From: daniel simidor <danielsimidor@yahoo.com>

It all began in the town of Gros-Morne on Jan. 1, 2004
when the population, at the end of an anti-Lavalas
protest, chase away the handful of Haitian National
Police stationed there.  Gros-Morne is a sleepy town
with little strategic value, so the news didn’t get
out much.  Then Gonaives followed suit.  The only
thing in common between the Gros-Morne uprising and
the highly mediatized takeover in Gonaives was the
general disaffection of the population which enabled
the Cannibal Army and the so-called rebels to soundly
defeat the special forces sent from the capital to
reclaim Gonaives.  The RAMICOS uprising in St.

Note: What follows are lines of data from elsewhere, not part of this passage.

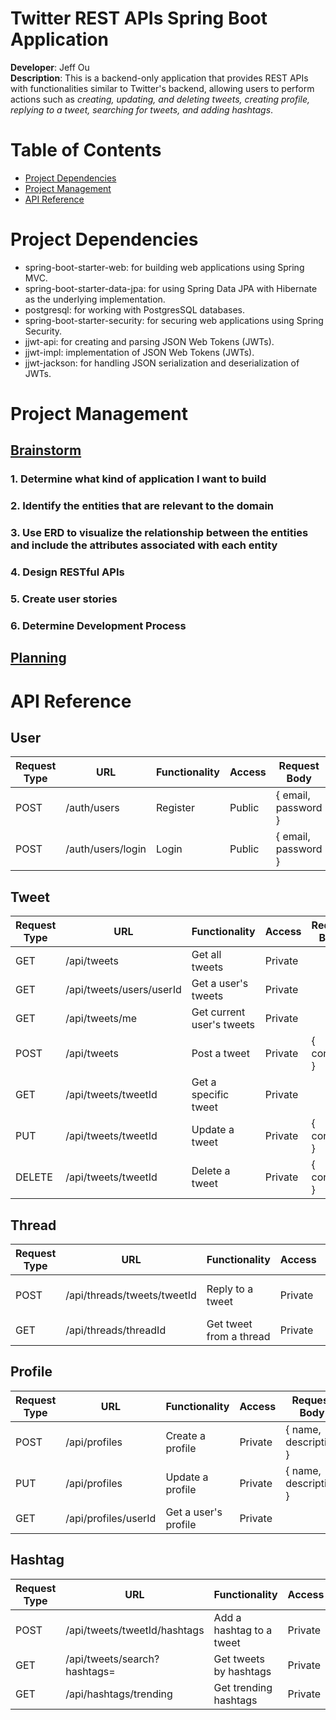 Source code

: # Twitter REST APIs Spring Boot Application
**Developer**: Jeff Ou  
**Description**: This is a backend-only application that provides REST APIs with functionalities similar to Twitter's backend, allowing users to perform actions such as *creating, updating, and deleting tweets, creating profile, replying to a tweet,  searching for tweets, and adding hashtags*.
# Table of Contents

- [Project Dependencies](#project-dependencies)
- [Project Management](#project-management)
- [API Reference](#api-reference)
# Project Dependencies
- spring-boot-starter-web: for building web applications using Spring MVC.
- spring-boot-starter-data-jpa: for using Spring Data JPA with Hibernate as the underlying implementation.
- postgresql: for working with PostgresSQL databases.
- spring-boot-starter-security: for securing web applications using Spring Security.
- jjwt-api: for creating and parsing JSON Web Tokens (JWTs).
- jjwt-impl: implementation of JSON Web Tokens (JWTs).
- jjwt-jackson: for handling JSON serialization and deserialization of JWTs.

# Project Management

## [Brainstorm](https://github.com/users/pophero110/projects/5/views/2?pane=issue&itemId=26910994)
### 1. Determine what kind of application I want to build
### 2. Identify the entities that are relevant to the domain
### 3. Use ERD to visualize the relationship between the entities and include the attributes associated with each entity
### 4. Design RESTful APIs
### 5. Create user stories
### 6. Determine Development Process
## [Planning](https://github.com/users/pophero110/projects/5/views/5)

# API Reference
## User

| Request Type | URL               | Functionality | Access | Request Body        |
|--------------|-------------------|---------------|--------|---------------------|
| POST         | /auth/users       | Register      | Public | { email, password } |
| POST         | /auth/users/login | Login         | Public | { email, password } |            

## Tweet
| Request Type | URL                      | Functionality             | Access  | Request Body |
|--------------|--------------------------|---------------------------|---------|--------------|
| GET          | /api/tweets              | Get all tweets            | Private |              |
| GET          | /api/tweets/users/userId | Get a user's tweets       | Private |              |
| GET          | /api/tweets/me           | Get current user's tweets | Private |              |
| POST         | /api/tweets              | Post a tweet              | Private | { content }  |
| GET          | /api/tweets/tweetId      | Get a specific tweet      | Private |              |
| PUT          | /api/tweets/tweetId      | Update a tweet            | Private | { content }  |
| DELETE       | /api/tweets/tweetId      | Delete a tweet            | Private | { content }  |

## Thread
| Request Type | URL                         | Functionality           | Access  | Request Body |
|--------------|-----------------------------|-------------------------|---------|--------------|
| POST         | /api/threads/tweets/tweetId | Reply to a tweet        | Private | { content }  |
| GET          | /api/threads/threadId       | Get tweet from a thread | Private |              |   

## Profile

| Request Type | URL                  | Functionality        | Access  | Request Body          |
|--------------|----------------------|----------------------|---------|-----------------------|
| POST         | /api/profiles        | Create a profile     | Private | { name, description } |
| PUT          | /api/profiles        | Update a profile     | Private | { name, description } |
| GET          | /api/profiles/userId | Get a user's profile | Private |                       |

## Hashtag

| Request Type | URL                          | Functionality            | Access  | Request Body    |
|--------------|------------------------------|--------------------------|---------|-----------------|
| POST         | /api/tweets/tweetId/hashtags | Add a hashtag to a tweet | Private | { hashtagName } |
| GET          | /api/tweets/search?hashtags= | Get tweets by hashtags   | Private |                 |
| GET          | /api/hashtags/trending       | Get trending hashtags    | Private |                 |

Marc
was preceded by an anti-government demonstration of 15
to 20 thousand people, a massive turnout in a
medium-size town like St. Marc. The whole Artibonite
region had turned against Lavalas.  A quick glance at
a map of Haiti would help to understand why the regime
felt obliged to retake St. Marc at whatever cost.

RAMICOS is the acronym for Rassemblement des Militants
Consequents de St. Marc (Rally of Genuine St. Marc
Activists), a grassroots coalition with widespread
support from the population.  Bale Wouze (Clean Sweep)
on the other hand was a criminal gang of the “Cannibal
Army” type, controlled by the government.  To equate
the two as Louis Joinet has is a kind of “tout voum se
do” arrogance akin to imperialist chauvinism.

Neptune and a police detachment arrived in St. Marc on
Feb. 9, two days after RAMICOS and a group of
supporters had stormed the police station.  The prime
minister called on partisans of the regime to assist
the police in putting down the uprising.  Over a
two-day period the police and a strafing helicopter
overwhelmed the La Scierie stronghold, forcing its
defenders to flee up a hill, while the Bale Wouze
militia carried out a first sweep of the neighborhood.
 A number of houses were burned down, and several
wounded people were thrown alive in the fire according
to eyewitnesses, including one woman who witnesses her
son being thrown inside one such burning house.

The Lavalas lobby later tried everything to deny the
massacre, including a virulent campaign to discredit
the NCHR human rights group that carried an
investigation in the area in early March 2004.  Anne
Fuller published an article two weeks ago detailing at
least 25 Bale Wouze killings in the two-week period
leading to Aristide’s flight.  She acknowledged in the
article that there were probably many more deaths to
be documented.

As I wrote in a previous note, there is a chain of
command that leads straight to Neptune.  His hunger
strike, by the way, is a slap in the face of other
political prisoners who spent more time in HIS jails
without seeing their day in court. In some instances,
his government disregarded repeated judicial decisions
to free prisoners languishing in Lavalas jails. Where
was his outrage then?   The interim government can
free Neptune for political reasons, but it cannot
exonerate him.  Only a court of law and a full
investigation can do that.  But this is precisely what
Neptune is fighting literally tooth and nail to avoid.